● Supplied records:
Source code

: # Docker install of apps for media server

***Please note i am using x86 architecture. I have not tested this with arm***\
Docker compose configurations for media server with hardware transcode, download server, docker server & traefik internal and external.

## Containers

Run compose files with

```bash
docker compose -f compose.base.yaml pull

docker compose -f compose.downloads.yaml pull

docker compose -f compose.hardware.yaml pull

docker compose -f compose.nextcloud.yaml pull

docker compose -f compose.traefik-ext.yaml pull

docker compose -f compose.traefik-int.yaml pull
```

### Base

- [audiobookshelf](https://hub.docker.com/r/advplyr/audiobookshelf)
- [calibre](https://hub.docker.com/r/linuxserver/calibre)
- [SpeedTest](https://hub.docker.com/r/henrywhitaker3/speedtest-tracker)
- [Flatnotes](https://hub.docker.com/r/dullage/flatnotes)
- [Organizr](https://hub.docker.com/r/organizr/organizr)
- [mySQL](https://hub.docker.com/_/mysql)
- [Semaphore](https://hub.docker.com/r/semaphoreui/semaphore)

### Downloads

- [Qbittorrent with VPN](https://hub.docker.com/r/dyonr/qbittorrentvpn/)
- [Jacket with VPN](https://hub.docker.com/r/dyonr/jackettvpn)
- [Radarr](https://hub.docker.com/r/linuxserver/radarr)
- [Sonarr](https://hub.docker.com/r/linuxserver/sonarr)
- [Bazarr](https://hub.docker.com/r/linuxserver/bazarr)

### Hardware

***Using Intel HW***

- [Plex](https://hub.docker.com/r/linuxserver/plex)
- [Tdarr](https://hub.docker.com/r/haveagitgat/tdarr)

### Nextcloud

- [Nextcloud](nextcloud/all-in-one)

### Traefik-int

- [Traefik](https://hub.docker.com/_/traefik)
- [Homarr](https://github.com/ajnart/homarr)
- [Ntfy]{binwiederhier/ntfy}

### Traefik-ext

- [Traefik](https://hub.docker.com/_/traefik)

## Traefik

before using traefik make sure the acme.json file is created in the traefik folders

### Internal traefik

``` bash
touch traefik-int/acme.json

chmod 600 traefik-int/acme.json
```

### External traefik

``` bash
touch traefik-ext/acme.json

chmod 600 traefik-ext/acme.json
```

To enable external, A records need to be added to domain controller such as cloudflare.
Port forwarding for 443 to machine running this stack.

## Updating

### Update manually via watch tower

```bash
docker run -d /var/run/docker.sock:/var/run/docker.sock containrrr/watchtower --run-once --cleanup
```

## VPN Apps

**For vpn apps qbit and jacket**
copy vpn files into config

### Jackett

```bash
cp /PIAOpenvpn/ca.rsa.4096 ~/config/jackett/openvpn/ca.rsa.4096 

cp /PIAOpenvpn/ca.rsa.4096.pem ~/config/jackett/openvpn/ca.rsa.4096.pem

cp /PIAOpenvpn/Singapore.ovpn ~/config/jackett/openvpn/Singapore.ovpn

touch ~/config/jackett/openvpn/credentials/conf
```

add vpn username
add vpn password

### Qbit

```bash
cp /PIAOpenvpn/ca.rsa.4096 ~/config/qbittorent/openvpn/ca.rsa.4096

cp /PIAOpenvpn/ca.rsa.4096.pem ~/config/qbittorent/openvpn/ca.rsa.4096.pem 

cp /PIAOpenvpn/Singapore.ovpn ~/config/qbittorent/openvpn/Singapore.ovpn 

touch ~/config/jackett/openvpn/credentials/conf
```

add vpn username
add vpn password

● Try it: Copy out each line of the data that includes the string "this".

● Answer box:
***Please note i am using x86 architecture. I have not tested this with arm***\
Port forwarding for 443 to machine running this stack.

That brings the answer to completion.